Signs identity theft may have happened
- Charges, withdrawals, or transfers you did not make.
- Bills, collection notices, loans, utilities, phone accounts, or buy-now-pay-later accounts you do not recognize.
- Unexpected medical, tax, unemployment, or benefit activity.
- Account recovery emails or login alerts that do not match your activity.
- Mail stops arriving, or you receive statements for unfamiliar accounts.
Credit freeze or fraud alert?
A credit freeze can help block new credit accounts from being opened in your name. A fraud alert tells businesses to take extra steps before opening credit. If your Social Security number or identity documents are exposed, a freeze is often the stronger defensive move. Use official bureau and FTC guidance rather than links from messages.
What to monitor next
- Bank, card, payment app, and loan statements.
- Credit reports and credit monitoring alerts.
- Email recovery settings, forwarding rules, and connected apps.
- Phone carrier account changes, SIM changes, and port-out notices.
- Tax, unemployment, medical, insurance, and benefit notices.
- New mail, collection letters, or calls about accounts you did not open.
Separate identity theft from account theft
Account theft means someone got into a specific account. Identity theft means personal information may be used to open accounts, request benefits, take loans, file tax forms, or impersonate you beyond one login.
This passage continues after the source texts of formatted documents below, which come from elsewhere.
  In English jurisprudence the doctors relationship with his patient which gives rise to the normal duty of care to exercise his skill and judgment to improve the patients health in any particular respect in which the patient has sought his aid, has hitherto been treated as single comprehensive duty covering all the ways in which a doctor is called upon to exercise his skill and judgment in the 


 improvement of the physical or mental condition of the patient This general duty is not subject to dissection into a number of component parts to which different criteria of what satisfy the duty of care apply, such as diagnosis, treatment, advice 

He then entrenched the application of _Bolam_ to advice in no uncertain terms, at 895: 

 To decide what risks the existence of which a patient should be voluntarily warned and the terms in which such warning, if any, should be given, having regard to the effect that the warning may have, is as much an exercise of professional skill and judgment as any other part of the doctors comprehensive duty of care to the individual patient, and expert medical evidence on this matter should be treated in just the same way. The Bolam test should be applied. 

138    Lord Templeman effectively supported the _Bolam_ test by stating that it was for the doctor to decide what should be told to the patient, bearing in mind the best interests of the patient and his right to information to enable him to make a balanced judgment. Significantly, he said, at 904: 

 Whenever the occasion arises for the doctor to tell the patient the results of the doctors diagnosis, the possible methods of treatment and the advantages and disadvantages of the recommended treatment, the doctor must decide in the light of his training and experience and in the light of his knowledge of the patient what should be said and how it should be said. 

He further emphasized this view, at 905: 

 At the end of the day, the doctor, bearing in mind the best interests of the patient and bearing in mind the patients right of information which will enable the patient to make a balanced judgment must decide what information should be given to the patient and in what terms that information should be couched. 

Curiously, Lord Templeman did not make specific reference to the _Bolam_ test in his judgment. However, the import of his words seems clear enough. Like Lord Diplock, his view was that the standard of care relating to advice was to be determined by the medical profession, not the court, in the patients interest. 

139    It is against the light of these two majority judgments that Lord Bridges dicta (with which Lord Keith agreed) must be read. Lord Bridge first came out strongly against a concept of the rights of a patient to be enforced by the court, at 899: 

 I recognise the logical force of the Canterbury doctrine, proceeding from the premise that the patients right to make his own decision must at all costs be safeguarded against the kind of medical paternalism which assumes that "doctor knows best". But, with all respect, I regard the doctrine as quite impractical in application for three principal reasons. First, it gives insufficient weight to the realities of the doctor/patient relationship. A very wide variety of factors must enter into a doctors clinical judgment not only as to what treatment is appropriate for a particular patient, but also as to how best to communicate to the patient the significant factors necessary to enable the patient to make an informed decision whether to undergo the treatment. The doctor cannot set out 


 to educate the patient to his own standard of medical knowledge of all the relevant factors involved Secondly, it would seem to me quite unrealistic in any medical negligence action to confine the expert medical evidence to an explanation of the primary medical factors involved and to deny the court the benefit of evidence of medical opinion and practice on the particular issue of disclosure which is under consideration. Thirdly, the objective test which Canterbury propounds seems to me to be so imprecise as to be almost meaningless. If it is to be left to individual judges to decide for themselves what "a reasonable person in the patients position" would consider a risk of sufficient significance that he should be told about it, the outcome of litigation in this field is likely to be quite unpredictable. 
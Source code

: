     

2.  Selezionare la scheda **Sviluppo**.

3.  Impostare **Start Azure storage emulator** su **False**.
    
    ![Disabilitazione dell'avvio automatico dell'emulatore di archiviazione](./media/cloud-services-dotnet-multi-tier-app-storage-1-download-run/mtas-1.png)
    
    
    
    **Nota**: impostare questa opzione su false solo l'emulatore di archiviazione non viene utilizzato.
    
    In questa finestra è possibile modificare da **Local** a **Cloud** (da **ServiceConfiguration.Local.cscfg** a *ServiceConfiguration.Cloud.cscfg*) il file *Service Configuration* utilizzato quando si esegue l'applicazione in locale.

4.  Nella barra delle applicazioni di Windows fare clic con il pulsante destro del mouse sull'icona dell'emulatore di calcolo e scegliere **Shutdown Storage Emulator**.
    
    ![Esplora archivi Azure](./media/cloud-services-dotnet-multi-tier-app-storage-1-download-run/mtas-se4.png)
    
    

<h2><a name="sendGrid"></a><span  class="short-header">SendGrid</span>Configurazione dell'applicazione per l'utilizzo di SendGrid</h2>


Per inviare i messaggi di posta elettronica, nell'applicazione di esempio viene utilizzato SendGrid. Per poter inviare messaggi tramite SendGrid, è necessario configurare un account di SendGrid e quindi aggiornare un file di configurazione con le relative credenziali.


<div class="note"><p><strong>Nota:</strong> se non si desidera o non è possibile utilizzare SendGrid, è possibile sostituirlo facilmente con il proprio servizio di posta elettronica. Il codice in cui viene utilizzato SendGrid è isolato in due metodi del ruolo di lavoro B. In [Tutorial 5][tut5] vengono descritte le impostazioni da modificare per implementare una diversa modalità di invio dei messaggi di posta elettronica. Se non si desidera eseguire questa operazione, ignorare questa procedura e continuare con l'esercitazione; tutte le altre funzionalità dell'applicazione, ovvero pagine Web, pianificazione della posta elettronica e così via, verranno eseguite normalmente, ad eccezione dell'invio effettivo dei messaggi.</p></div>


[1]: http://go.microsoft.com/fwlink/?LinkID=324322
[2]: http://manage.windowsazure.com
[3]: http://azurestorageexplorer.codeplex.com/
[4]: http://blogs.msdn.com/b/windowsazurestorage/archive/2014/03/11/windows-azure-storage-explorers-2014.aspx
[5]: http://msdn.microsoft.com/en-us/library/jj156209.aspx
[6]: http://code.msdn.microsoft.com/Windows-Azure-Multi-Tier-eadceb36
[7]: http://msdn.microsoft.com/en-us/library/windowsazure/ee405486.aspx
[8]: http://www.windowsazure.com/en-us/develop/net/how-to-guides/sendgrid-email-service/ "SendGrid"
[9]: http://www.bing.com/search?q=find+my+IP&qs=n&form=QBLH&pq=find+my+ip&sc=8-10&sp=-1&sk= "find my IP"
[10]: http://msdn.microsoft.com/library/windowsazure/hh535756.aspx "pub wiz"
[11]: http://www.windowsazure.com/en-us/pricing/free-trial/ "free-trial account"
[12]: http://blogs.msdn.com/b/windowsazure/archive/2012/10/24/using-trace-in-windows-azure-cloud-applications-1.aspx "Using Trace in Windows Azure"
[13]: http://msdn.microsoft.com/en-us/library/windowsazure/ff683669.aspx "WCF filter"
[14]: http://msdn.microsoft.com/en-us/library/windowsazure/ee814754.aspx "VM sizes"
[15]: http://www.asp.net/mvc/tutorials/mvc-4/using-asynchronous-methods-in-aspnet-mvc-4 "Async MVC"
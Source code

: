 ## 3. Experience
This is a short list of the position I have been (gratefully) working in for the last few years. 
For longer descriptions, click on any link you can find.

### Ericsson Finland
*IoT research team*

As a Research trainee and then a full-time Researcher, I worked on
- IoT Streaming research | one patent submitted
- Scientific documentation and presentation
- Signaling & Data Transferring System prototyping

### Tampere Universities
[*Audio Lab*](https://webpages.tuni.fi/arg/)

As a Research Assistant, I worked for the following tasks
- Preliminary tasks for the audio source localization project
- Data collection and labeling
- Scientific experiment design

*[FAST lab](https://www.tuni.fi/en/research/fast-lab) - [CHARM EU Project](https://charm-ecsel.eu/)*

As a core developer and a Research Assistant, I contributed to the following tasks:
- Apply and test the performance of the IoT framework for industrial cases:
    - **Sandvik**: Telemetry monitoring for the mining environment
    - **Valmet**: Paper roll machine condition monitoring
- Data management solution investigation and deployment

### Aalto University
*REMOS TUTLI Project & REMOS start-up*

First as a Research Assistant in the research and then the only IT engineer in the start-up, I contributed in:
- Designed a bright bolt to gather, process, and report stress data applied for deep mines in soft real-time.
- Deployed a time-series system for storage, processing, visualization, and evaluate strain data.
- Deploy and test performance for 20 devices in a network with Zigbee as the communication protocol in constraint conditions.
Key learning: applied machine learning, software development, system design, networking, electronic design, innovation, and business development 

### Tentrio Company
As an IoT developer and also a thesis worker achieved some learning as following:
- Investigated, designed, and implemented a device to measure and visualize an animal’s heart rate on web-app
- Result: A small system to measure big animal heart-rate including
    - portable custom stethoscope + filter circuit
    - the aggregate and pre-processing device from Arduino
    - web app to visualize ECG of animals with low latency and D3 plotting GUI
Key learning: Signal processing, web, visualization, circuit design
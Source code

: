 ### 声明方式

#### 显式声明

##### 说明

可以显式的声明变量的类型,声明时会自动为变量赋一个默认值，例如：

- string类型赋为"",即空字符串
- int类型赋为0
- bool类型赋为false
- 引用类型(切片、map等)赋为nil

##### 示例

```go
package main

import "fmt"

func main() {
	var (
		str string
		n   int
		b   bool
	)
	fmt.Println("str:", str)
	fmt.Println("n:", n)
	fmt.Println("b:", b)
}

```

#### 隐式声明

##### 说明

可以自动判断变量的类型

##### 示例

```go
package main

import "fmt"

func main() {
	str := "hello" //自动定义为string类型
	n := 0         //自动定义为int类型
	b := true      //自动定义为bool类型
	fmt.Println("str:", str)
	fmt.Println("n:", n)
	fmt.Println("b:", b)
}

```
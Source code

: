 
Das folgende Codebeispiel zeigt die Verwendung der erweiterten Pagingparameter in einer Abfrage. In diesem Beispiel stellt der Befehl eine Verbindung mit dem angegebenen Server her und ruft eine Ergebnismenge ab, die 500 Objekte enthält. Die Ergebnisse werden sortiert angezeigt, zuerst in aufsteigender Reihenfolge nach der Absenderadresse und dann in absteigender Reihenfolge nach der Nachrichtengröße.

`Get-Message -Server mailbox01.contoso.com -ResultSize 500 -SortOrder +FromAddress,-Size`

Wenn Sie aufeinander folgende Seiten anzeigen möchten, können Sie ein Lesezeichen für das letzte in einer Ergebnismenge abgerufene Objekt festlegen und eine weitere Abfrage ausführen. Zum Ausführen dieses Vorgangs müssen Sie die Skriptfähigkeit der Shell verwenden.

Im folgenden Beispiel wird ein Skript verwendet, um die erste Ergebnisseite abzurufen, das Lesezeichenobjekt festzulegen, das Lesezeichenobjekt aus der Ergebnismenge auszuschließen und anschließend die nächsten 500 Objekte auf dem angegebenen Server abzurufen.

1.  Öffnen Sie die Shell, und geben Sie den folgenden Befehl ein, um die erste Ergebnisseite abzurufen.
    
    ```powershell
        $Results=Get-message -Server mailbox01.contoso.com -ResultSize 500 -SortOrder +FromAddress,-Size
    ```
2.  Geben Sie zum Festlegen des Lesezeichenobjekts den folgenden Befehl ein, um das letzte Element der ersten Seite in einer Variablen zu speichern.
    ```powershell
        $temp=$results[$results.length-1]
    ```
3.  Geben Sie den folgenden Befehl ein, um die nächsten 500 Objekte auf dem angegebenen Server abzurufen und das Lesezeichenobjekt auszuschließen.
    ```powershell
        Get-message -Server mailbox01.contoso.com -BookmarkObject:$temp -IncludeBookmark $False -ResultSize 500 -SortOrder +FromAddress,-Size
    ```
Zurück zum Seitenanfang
The response is different, so write down what happened before choosing the next step.
What to do this week
- Review bank, card, payment app, insurance, benefits, and email activity.
- Check credit reports or use IdentityTheft.gov if new accounts may be involved.
- Freeze credit if there is a real risk of new accounts being opened in your name.
- Save letters, emails, calls, case numbers, and screenshots in one folder.
- Keep watching for delayed notices, debt letters, or account recovery messages.
When to escalate
Escalate when money is missing, an account was opened in your name, government benefits or tax records are involved, a child’s identity may be affected, or you cannot regain access to an important account through normal support channels.